The tool of choice to solve Inverse Problems is Bayes’ Theorem. However, the application of Bayes’ Theorem in these areas is computationally expensive, due either to complex simulations (QGP, neutrino detector simulations) or too many parameters in the problem (radiological mapping, neutrinoless double beta decay). Approaches based on Machine Learning (ML) are needed for their tractable solution with currently available computing. A key element in any physics analysis is the specification of uncertainty, which is especially challenging for ML-based solutions of Bayes’ Theorem.
The Bayesian Uncertainty Quantification (BUQ) project is a DOE-supported collaboration of physicists and data scientists from the NSD, UC Berkeley, and other universities, to develop ML-based solutions to the Inverse Problem for QGP, neutrino, and radiological mapping studies. This mix of quite different projects was chosen deliberately, to explore their commonalities and differences in order to search for general ML-based solutions, with emphasis on uncertainty quantification. Common tools have indeed been identified, using for instance Transfer Learning and Multi-fidelity Learning, with comparison of their application to the different sub-projects ongoing.
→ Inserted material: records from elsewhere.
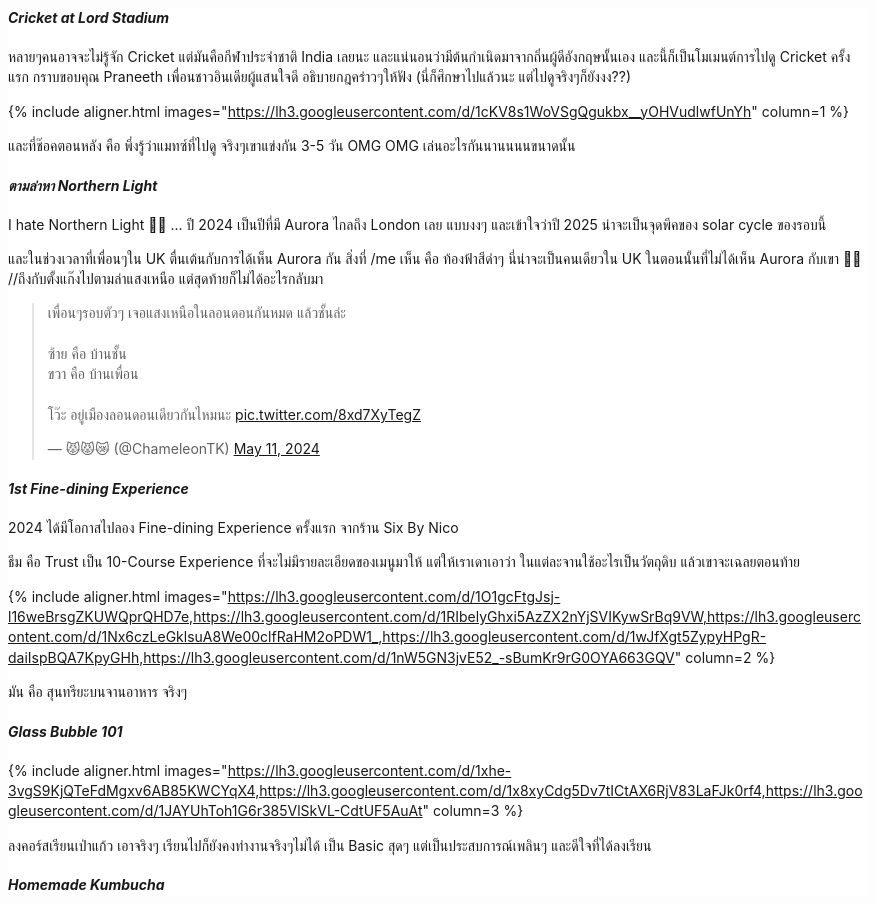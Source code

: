 <div class="google-drive-video">
    <iframe src="https://drive.google.com/file/d/1iu6_LeW42T1fWXIilo5obbyjwO-JVf9d/preview" width="640" height="480" allow="autoplay"></iframe>
</div>

#### *Cricket at Lord Stadium*

หลายๆคนอาจจะไม่รู้จัก Cricket แต่มันคือกีฬาประจำชาติ India เลยนะ และแน่นอนว่ามีต้นกำเนิดมาจากถิ่นผู้ดีอังกฤษนั้นเอง และนี้ก็เป็นโมเมนต์การไปดู Cricket ครั้งแรก กราบขอบคุณ Praneeth เพื่อนชาวอินเดียผู้แสนใจดี อธิบายกฎคร่าวๆให้ฟัง (นี่ก็ศึกษาไปแล้วนะ แต่ไปดูจริงๆก็ยังงง??)

{% include aligner.html images="https://lh3.googleusercontent.com/d/1cKV8s1WoVSgQgukbx__yOHVudlwfUnYh" column=1 %}

และที่ช๊อคตอนหลัง คือ พึ่งรู้ว่าแมทซ์ที่ไปดู จริงๆเขาแข่งกัน 3-5 วัน OMG OMG เล่นอะไรกันนานนนนขนาดนั้น 

#### *ตามล่าหา Northern Light*

I hate Northern Light  🌌🌃 ... ปี 2024 เป็นปีที่มี Aurora ไกลถึง London เลย แบบงงๆ และเข้าใจว่าปี 2025 น่าจะเป็นจุดพีคของ solar cycle ของรอบนี้ 

และในช่วงเวลาที่เพื่อนๆใน UK ตื่นเต้นกับการได้เห็น Aurora กัน สิ่งที่ /me เห็น คือ ท้องฟ้าสีดำๆ นี่น่าจะเป็นคนเดียวใน UK ในตอนนั้นที่ไม่ได้เห็น Aurora กับเขา 🤯🤯 //ถึงกับตั้งแก๊งไปตามล่าแสงเหนือ แต่สุดท้ายก็ไม่ได้อะไรกลับมา

<blockquote class="twitter-tweet"><p lang="th" dir="ltr">เพื่อนๆรอบตัวๆ เจอแสงเหนือในลอนดอนกันหมด แล้วชั้นล่ะ <br><br>ซ้าย คือ บ้านชั้น<br>ขวา คือ บ้านเพื่อน<br><br>โว๊ะ อยู่เมืองลอนดอนเดียวกันไหมนะ <a href="https://t.co/8xd7XyTegZ">pic.twitter.com/8xd7XyTegZ</a></p>&mdash; 😾😾😿 (@ChameleonTK) <a href="https://twitter.com/ChameleonTK/status/1789105098381041966?ref_src=twsrc%5Etfw">May 11, 2024</a></blockquote> <script async src="https://platform.twitter.com/widgets.js" charset="utf-8"></script>


#### *1st Fine-dining Experience*

2024 ได้มีโอกาสไปลอง Fine-dining Experience ครั้งแรก จากร้าน Six By Nico

ธีม คือ Trust เป็น 10-Course Experience ที่จะไม่มีรายละเอียดของเมนูมาให้ แต่ให้เราเดาเอาว่า ในแต่ละจานใช้อะไรเป็นวัตถุดิบ แล้วเขาจะเฉลยตอนท้าย

{% include aligner.html images="https://lh3.googleusercontent.com/d/1O1gcFtgJsj-l16weBrsgZKUWQprQHD7e,https://lh3.googleusercontent.com/d/1RIbelyGhxi5AzZX2nYjSVIKywSrBq9VW,https://lh3.googleusercontent.com/d/1Nx6czLeGklsuA8We00clfRaHM2oPDW1_,https://lh3.googleusercontent.com/d/1wJfXgt5ZypyHPgR-daiIspBQA7KpyGHh,https://lh3.googleusercontent.com/d/1nW5GN3jvE52_-sBumKr9rG0OYA663GQV" column=2 %}

มัน คือ สุนทรียะบนจานอาหาร จริงๆ 

#### *Glass Bubble 101*

{% include aligner.html images="https://lh3.googleusercontent.com/d/1xhe-3vgS9KjQTeFdMgxv6AB85KWCYqX4,https://lh3.googleusercontent.com/d/1x8xyCdg5Dv7tICtAX6RjV83LaFJk0rf4,https://lh3.googleusercontent.com/d/1JAYUhToh1G6r385VlSkVL-CdtUF5AuAt" column=3 %}

ลงคอร์สเรียนเป่าแก้ว เอาจริงๆ เรียนไปก็ยังคงทำงานจริงๆไม่ได้ เป็น Basic สุดๆ แต่เป็นประสบการณ์เพลินๆ และดีใจที่ได้ลงเรียน


#### *Homemade Kumbucha*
A significant recent development in the neutrino sub-project is the development of the Rare Event Surrogate Model (RESuM) for physics detector design optimization under Rare Event Design (RED) conditions. RESuM utilizes an ML tool called the Conditional Neural Process (CNP) model to efficiently encode detailed detector response data into a Multi-Fidelity Gaussian Process calculation. The team applied RESuM to optimize neutron shielding designs for the LEGEND neutrinoless double-beta decay experiment, identifying an optimal design that reduces the neutron background by a large factor while using less than 5% of the computational resources required by traditional methods. The RESuM algorithm has broad potential for efficient simulations in many areas of NP. This work was recently published and presented as a “spotlight” talk by NSD Postdoc Ann-Katherin Scheutz of the NSD at the prominent International Conference on Learning Representations (ICLR2025).
Members of the BUQ Project in the NSD are Peter Jacobs, Lipei Du, Raymond Ehlers, and Florian Jonas (QGP), Jayson Vavrek and Lei Pan (radiological mapping), and Yury Kolomensky, Alan Poon, Daniel Mayer and Ann-Katherin Scheutz (neutrinos). Jacobs is the project PI, while Kolomensky, Poon, and Vavrek are NSD co-PIs.